The Rejection of Societal Femininity, or Princess Floralinda and the Forty Flight Tower by Tamsyn Muir

cover art: tristan elwell

spoilers: heavy
rating: 4 stars
rep: sapphic mc, sapphic li, non-binary li

Unless you follow me on twitter, you might not know my love of the Locked Tomb series. Two months after reading Gideon the Ninth, I got a tattoo of one of the symbols from the book. In the August 2020, I read the sequel, Harrow the Ninth, constantly for the two days it took me to read it. I adore Tamsyn Muir. I adore the characters she created. I adore the care she puts into her worldbuilding. I adore the writing style that is so undeniably her’s.

So, going into Princess Floralinda and the Forty-Flight Tower, there was no doubt in my mind that I would love the novella. It is a fairytale story, undeniably, and even looking at the cover, you can tell it is inspired by Rapunzel but in the same sort of way Shrek was inspired by Rapunzel. While it is not a condemnation of fairytales, it is a reclaiming of them. Our main character, the titular Floralinda, is exactly what you would expect of a princess. Once she is looked away in a tower by a witch, she expectantly waits for her prince to come rescue her. But once the princes stop coming, she is left to fight her own down the tower with the help of Cobweb, a fairy she captures and imprisons.

I could talk about the technical aspects of the book. I would talk about the technical details of the character development, probably even plot it onto one of those charts that every high school English teacher has. But, as technically strong it all is, that isn’t what made me like the book as much as I do. Yes the masterfully done characterization helps, adds to everything I loved in ways that I cannot put into words, what pulled me in is what Floralinda’s story says.

Floralinda begins as the ideal of femininity and wealth. She is a beautiful thing, full of longing for only what society tells her to want. She expects a prince to save her. Even if she understands why they might not want to, there is that expectation there. The witch expects her to simply wait at the top of the tower to be rescued. And she turns all of those on their head, rejects them with the skinning of rats fur, rejects them with the creation of a spear, rejects them with a push of a goblin (or four) out a window.

I mentioned this above but this is largely a reclamation of fairytales. Rather than simply waiting around, Floralinda makes herself into a hero—and later a monster—and saves herself. She’s not alone in this, guided by the help of Cobweb and really, without Cobweb she would probably still be in that tower. But she takes action into her own hands. She slays every beast in the flights of the towers. The woman we see at the end, someone competent and capable of such tremendous violence , is not the same timid and unintelligent princess we meet at the start.

Now, I didn’t love everything about the book. I never really believed the relationship that was built between Cobweb and Floralinda, mostly given to the brevity of the novella but also the tendency for it to skip weeks forward in time without giving much information about what happens inbetween.

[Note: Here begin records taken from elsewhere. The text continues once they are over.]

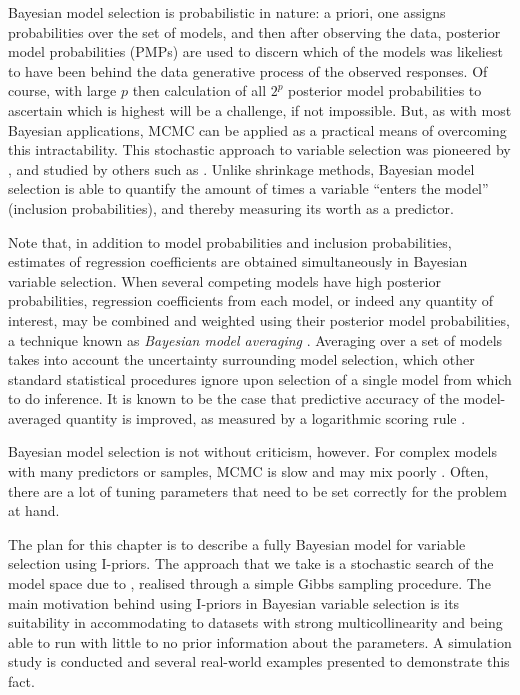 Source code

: \documentclass[showframe,11pt,twoside,openright]{report}
\begin{document}
Bayesian model selection is probabilistic in nature: a priori, one assigns probabilities over the set of models, and then after observing the data, posterior model probabilities (PMPs) are used to discern which of the models was likeliest to have been behind the data generative process of the observed responses.
Of course, with large  $p$ then calculation of all $2^p$ posterior model probabilities to ascertain which is highest will be a challenge, if not impossible.
But, as with most Bayesian applications, MCMC can be applied as a practical means of overcoming this intractability.
This stochastic approach to variable selection was pioneered by \citet{George1993}, and studied by others such as \citet{Kuo1998,dellaportas2002bayesian,Ntzoufras2008}.
Unlike shrinkage methods, Bayesian model selection is able to quantify the amount of times a variable ``enters the model'' (inclusion probabilities), and thereby measuring its worth as a  predictor.

Note that, in addition to model probabilities and inclusion probabilities, estimates of regression coefficients are obtained simultaneously in Bayesian variable selection.
When several competing models have high posterior probabilities, regression coefficients from each model, or indeed any quantity of interest, may be combined and weighted using their posterior model probabilities, a technique known as \emph{Bayesian model averaging} \citep{madigan1994model,hoeting1999bayesian}.
Averaging over a set of models takes into account the uncertainty surrounding model selection, which other standard statistical procedures ignore upon selection of a single model from which to do inference.
It is known to be the case that predictive accuracy of the model-averaged quantity is improved, as measured by a logarithmic scoring rule \citep{raftery1997bayesian}.

Bayesian model selection is not without criticism, however.
For complex models with many predictors or samples, MCMC is slow and may mix poorly \citep{OHara2009}.
Often, there are a lot of tuning parameters that need to be set correctly for the problem at hand.

The plan for this chapter is to describe a fully Bayesian model for variable selection using I-priors. 
The approach that we take is a stochastic search of the model space due to \citet{Kuo1998}, realised through a simple Gibbs sampling procedure.
The main motivation behind using I-priors in Bayesian variable selection is its suitability in accommodating to datasets with strong multicollinearity and being able to run with little to no prior information about the parameters.
A simulation study is conducted and several real-world examples presented to demonstrate this fact. 
\end{document}
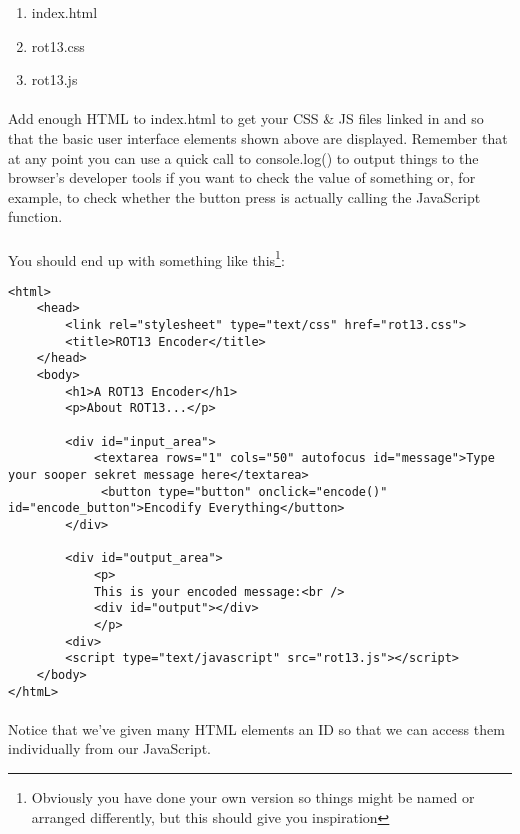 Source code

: \documentclass[10pt, a4paper, twosize]{article}
\begin{document}
\begin{enumerate}
\item index.html
\item rot13.css
\item rot13.js
\end{enumerate}

\paragraph{} Add enough HTML to index.html to get your CSS \& JS files linked in and so that the basic user interface elements shown above are displayed. Remember that at any point you can use a quick call to console.log() to output things to the browser's developer tools if you want to check the value of something or, for example, to check whether the button press is actually calling the JavaScript function.

\paragraph{} You should end up with something like this\footnote{Obviously you have done your own version so things might be named or arranged differently, but this should give you inspiration}:

\begin{lstlisting}
<html>
    <head>
        <link rel="stylesheet" type="text/css" href="rot13.css">
        <title>ROT13 Encoder</title>
    </head>
    <body>
        <h1>A ROT13 Encoder</h1>
        <p>About ROT13...</p>
   
        <div id="input_area">
            <textarea rows="1" cols="50" autofocus id="message">Type your sooper sekret message here</textarea>
             <button type="button" onclick="encode()" id="encode_button">Encodify Everything</button> 
        </div>
        
        <div id="output_area">
            <p>
            This is your encoded message:<br />
            <div id="output"></div>
            </p>
        <div>
        <script type="text/javascript" src="rot13.js"></script>    
    </body>
</htmL>
\end{lstlisting}

\paragraph{} Notice that we've given many HTML elements an ID so that we can access them individually from our JavaScript.
\end{document}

And it is also incredibly white. The main character, and the only human character, is white. Cobweb is a fairy and their race is really never mentioned but since it’s not mentioned, it’s not like it’s representation. There is also the witch but again, her race isn’t mentioned.

In the same vein of representation, I think the ways non-binary gender was handled and discussed. Cobweb says that they don’t feel like a girl or a boy, and Floralinda simply assigns them a gender. It isn’t a big deal but it was just a bit weird to me.

Overall, Princess Floralinda and the Forty-Flight Tower is a book I enjoyed and the sort of retelling/modern fairytale I am looking for, the sort where society is challenged and rejected, with some hitches along the way that kept me from loving it.